Problem to work on: Pictures must be kept out of the copy. Every entry is to be duplicated exactly.

Dataset:
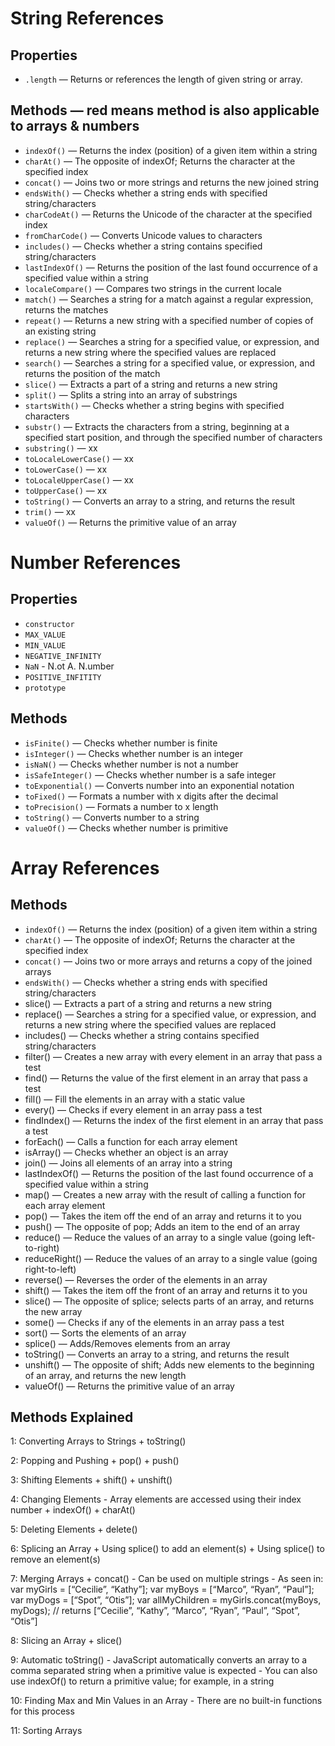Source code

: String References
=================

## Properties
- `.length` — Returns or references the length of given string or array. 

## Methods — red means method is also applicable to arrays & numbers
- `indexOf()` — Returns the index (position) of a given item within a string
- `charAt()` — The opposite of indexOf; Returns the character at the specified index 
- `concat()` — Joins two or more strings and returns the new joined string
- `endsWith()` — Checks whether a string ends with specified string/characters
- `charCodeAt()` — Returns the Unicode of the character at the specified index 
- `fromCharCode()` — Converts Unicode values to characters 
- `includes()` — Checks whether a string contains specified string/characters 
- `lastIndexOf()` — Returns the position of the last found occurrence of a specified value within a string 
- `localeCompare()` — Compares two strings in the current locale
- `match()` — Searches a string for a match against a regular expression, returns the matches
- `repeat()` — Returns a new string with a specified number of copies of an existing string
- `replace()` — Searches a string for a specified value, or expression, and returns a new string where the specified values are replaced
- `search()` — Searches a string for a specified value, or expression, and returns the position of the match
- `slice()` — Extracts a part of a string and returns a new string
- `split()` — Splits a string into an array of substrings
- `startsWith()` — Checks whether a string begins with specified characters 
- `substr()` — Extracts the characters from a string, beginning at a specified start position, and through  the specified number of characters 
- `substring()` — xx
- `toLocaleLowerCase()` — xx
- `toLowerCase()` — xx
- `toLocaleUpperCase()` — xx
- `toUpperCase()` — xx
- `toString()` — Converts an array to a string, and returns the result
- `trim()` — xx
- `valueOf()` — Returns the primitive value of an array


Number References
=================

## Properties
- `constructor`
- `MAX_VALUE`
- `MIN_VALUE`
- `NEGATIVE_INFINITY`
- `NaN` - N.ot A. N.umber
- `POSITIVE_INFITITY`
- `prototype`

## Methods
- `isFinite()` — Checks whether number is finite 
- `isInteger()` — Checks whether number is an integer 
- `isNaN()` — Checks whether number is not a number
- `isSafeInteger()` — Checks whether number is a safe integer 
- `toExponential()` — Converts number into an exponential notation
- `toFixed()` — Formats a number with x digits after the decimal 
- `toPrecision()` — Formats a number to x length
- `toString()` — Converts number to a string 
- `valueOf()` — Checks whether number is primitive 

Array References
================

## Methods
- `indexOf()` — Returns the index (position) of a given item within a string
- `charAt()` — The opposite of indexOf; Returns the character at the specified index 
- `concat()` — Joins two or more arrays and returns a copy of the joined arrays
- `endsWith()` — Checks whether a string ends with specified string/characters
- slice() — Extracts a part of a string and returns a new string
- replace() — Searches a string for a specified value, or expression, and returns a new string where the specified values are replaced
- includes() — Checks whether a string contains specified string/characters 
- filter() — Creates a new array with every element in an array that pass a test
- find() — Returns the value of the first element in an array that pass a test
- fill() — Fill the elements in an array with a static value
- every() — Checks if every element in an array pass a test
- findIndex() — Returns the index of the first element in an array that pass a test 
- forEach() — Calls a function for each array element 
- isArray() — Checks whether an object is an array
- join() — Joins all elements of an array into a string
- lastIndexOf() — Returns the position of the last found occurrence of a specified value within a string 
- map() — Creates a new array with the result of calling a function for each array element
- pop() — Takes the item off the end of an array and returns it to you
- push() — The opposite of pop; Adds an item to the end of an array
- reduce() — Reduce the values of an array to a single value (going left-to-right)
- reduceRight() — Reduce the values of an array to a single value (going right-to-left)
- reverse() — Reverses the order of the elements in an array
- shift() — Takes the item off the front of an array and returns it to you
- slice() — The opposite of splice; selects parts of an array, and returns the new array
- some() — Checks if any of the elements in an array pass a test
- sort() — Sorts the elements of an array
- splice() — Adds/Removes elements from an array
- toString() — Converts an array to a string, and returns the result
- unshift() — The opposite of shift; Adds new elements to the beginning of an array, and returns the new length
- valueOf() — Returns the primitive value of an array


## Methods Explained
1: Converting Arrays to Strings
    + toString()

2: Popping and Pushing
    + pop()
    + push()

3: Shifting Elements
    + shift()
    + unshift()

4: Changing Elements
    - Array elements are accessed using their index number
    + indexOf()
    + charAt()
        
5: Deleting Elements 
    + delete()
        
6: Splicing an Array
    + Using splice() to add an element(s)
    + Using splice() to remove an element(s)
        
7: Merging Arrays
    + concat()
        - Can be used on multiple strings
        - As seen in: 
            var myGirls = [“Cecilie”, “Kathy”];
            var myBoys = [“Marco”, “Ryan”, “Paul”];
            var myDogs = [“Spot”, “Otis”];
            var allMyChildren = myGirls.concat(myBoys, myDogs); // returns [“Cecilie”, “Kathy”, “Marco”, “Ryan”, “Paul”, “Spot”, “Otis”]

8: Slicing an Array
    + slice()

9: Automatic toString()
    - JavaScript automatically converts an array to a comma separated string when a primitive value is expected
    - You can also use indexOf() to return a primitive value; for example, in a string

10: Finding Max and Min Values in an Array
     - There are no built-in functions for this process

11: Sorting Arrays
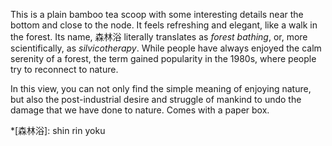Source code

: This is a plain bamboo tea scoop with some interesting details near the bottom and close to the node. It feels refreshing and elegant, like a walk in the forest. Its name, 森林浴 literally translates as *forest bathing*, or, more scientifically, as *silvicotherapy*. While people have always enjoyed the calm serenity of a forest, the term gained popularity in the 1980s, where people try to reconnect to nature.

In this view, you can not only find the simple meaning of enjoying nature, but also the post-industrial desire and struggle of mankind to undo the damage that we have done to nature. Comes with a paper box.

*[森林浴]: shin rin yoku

Response area:
Source code

: String References
=================

## Properties
- `.length` — Returns or references the length of given string or array. 

## Methods — red means method is also applicable to arrays & numbers
- `indexOf()` — Returns the index (position) of a given item within a string
- `charAt()` — The opposite of indexOf; Returns the character at the specified index 
- `concat()` — Joins two or more strings and returns the new joined string
- `endsWith()` — Checks whether a string ends with specified string/characters
- `charCodeAt()` — Returns the Unicode of the character at the specified index 
- `fromCharCode()` — Converts Unicode values to characters 
- `includes()` — Checks whether a string contains specified string/characters 
- `lastIndexOf()` — Returns the position of the last found occurrence of a specified value within a string 
- `localeCompare()` — Compares two strings in the current locale
- `match()` — Searches a string for a match against a regular expression, returns the matches
- `repeat()` — Returns a new string with a specified number of copies of an existing string
- `replace()` — Searches a string for a specified value, or expression, and returns a new string where the specified values are replaced
- `search()` — Searches a string for a specified value, or expression, and returns the position of the match
- `slice()` — Extracts a part of a string and returns a new string
- `split()` — Splits a string into an array of substrings
- `startsWith()` — Checks whether a string begins with specified characters 
- `substr()` — Extracts the characters from a string, beginning at a specified start position, and through  the specified number of characters 
- `substring()` — xx
- `toLocaleLowerCase()` — xx
- `toLowerCase()` — xx
- `toLocaleUpperCase()` — xx
- `toUpperCase()` — xx
- `toString()` — Converts an array to a string, and returns the result
- `trim()` — xx
- `valueOf()` — Returns the primitive value of an array


Number References
=================

## Properties
- `constructor`
- `MAX_VALUE`
- `MIN_VALUE`
- `NEGATIVE_INFINITY`
- `NaN` - N.ot A. N.umber
- `POSITIVE_INFITITY`
- `prototype`

## Methods
- `isFinite()` — Checks whether number is finite 
- `isInteger()` — Checks whether number is an integer 
- `isNaN()` — Checks whether number is not a number
- `isSafeInteger()` — Checks whether number is a safe integer 
- `toExponential()` — Converts number into an exponential notation
- `toFixed()` — Formats a number with x digits after the decimal 
- `toPrecision()` — Formats a number to x length
- `toString()` — Converts number to a string 
- `valueOf()` — Checks whether number is primitive 

Array References
================

## Methods
- `indexOf()` — Returns the index (position) of a given item within a string
- `charAt()` — The opposite of indexOf; Returns the character at the specified index 
- `concat()` — Joins two or more arrays and returns a copy of the joined arrays
- `endsWith()` — Checks whether a string ends with specified string/characters
- slice() — Extracts a part of a string and returns a new string
- replace() — Searches a string for a specified value, or expression, and returns a new string where the specified values are replaced
- includes() — Checks whether a string contains specified string/characters 
- filter() — Creates a new array with every element in an array that pass a test
- find() — Returns the value of the first element in an array that pass a test
- fill() — Fill the elements in an array with a static value
- every() — Checks if every element in an array pass a test
- findIndex() — Returns the index of the first element in an array that pass a test 
- forEach() — Calls a function for each array element 
- isArray() — Checks whether an object is an array
- join() — Joins all elements of an array into a string
- lastIndexOf() — Returns the position of the last found occurrence of a specified value within a string 
- map() — Creates a new array with the result of calling a function for each array element
- pop() — Takes the item off the end of an array and returns it to you
- push() — The opposite of pop; Adds an item to the end of an array
- reduce() — Reduce the values of an array to a single value (going left-to-right)
- reduceRight() — Reduce the values of an array to a single value (going right-to-left)
- reverse() — Reverses the order of the elements in an array
- shift() — Takes the item off the front of an array and returns it to you
- slice() — The opposite of splice; selects parts of an array, and returns the new array
- some() — Checks if any of the elements in an array pass a test
- sort() — Sorts the elements of an array
- splice() — Adds/Removes elements from an array
- toString() — Converts an array to a string, and returns the result
- unshift() — The opposite of shift; Adds new elements to the beginning of an array, and returns the new length
- valueOf() — Returns the primitive value of an array


## Methods Explained
1: Converting Arrays to Strings
    + toString()

2: Popping and Pushing
    + pop()
    + push()

3: Shifting Elements
    + shift()
    + unshift()

4: Changing Elements
    - Array elements are accessed using their index number
    + indexOf()
    + charAt()
        
5: Deleting Elements 
    + delete()
        
6: Splicing an Array
    + Using splice() to add an element(s)
    + Using splice() to remove an element(s)
        
7: Merging Arrays
    + concat()
        - Can be used on multiple strings
        - As seen in: 
            var myGirls = [“Cecilie”, “Kathy”];
            var myBoys = [“Marco”, “Ryan”, “Paul”];
            var myDogs = [“Spot”, “Otis”];
            var allMyChildren = myGirls.concat(myBoys, myDogs); // returns [“Cecilie”, “Kathy”, “Marco”, “Ryan”, “Paul”, “Spot”, “Otis”]

8: Slicing an Array
    + slice()

9: Automatic toString()
    - JavaScript automatically converts an array to a comma separated string when a primitive value is expected
    - You can also use indexOf() to return a primitive value; for example, in a string

10: Finding Max and Min Values in an Array
     - There are no built-in functions for this process

11: Sorting Arrays
Source code

: This is a plain bamboo tea scoop with some interesting details near the bottom and close to the node. It feels refreshing and elegant, like a walk in the forest. Its name, 森林浴 literally translates as *forest bathing*, or, more scientifically, as *silvicotherapy*. While people have always enjoyed the calm serenity of a forest, the term gained popularity in the 1980s, where people try to reconnect to nature.

In this view, you can not only find the simple meaning of enjoying nature, but also the post-industrial desire and struggle of mankind to undo the damage that we have done to nature. Comes with a paper box.

*[森林浴]: shin rin yoku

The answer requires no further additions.